Derek Chauvin is now properly referred to as convicted murderer. A jury found the former Minneapolis police officer guilty of second-degree unintentional murder, third-degree murder and second-degree manslaughter for kneeling on George Floyd’s neck for nine minutes and twenty nine seconds on May 20th, 2020.
Chauvin now awaits sentencing and could be sent to prison for decades. The three other former police officers who stood by and did nothing while Chauvin murdered Floyd will be tried in August.
A white police officer murdering a black civilian is nothing new. The cop facing consequences beyond being fired or suspended is rare, especially in the US.
So, while many, understandably, are celebrating the fact that there will be accountability for Derek Chauvin and hopefully some justice for George Floyd and that racist and brutal cops actually can be convicted of murder and not always get away with it, it’s important to remember that this doesn’t happen all the time or even frequently. If it did, Chauvin probably wouldn’t have felt perfectly comfortable murdering someone in broad daylight with plenty of witnesses and a camera filming him.
Look at what it took to get to this moment:
- Solid (and incredibly hard to watch) video evidence that Floyd was in no way able to resist let alone threaten Chauvin
- A spring and summer’s worth of protests in every major American city, complete with solidarity protests around the world, and the tireless work of BLM and other groups
- Mounting calls to defund (and in some cases abolish) the police
- Massive media coverage and pretty much the whole world watching the trial
- The knowledge that if Chauvin wasn’t charged or walked, things would explode again in the streets
- 10 hours of jury deliberation after they were presented with some of the most bogus arguments imaginable
Yes, this is a victory and it hopefully will change things, but it’s important not to get complacent. This is in no way proof that the system works, only that it can work in a specific and very public case if enough people force it to.
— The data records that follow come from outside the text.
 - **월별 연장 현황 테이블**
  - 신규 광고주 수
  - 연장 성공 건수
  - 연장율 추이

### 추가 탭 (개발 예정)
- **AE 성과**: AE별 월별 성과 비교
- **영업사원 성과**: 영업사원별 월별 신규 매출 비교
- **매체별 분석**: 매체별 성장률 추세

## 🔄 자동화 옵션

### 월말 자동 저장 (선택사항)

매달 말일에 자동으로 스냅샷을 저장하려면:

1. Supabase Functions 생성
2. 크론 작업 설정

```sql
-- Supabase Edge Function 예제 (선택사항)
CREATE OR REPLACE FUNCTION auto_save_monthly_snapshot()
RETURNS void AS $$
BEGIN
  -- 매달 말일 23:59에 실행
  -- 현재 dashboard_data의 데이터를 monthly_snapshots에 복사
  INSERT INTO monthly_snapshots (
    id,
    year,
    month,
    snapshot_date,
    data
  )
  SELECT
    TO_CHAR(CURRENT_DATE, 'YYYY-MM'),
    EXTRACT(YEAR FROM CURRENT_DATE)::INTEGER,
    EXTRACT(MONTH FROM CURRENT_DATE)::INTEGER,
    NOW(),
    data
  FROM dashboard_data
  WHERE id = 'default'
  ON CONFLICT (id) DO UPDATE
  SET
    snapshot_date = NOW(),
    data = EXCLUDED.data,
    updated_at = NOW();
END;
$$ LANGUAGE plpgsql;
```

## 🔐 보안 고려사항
This isn’t a reason to stop calls to defund the police. Or, for those of you who don’t like the slogan, it’s not a reason to stop calls to take stuff like traffic stops crowd control and dealing with people who may have accidentally passed a counterfeit $20 bill away from people with guns and let a much smaller and better-trained group of people with guns focus on stuff like murder, assault and hostage taking, all the while removing a paramilitary force from our streets (see, the slogan works better).
Murderer murders man in broad daylight, is filmed, and then is convicted of murder shouldn’t be a banner headline, it should be the norm when such a thing happens. And it shouldn’t take hundreds or thousands or millions of people to make it happen, either, just a few of his peers.
Until police indiscriminately murdering black men is what shocks and surprises us and repercussions for those cops is what’s expected, the fight needs to continue.
Until that is the reality, the fight needs to continue.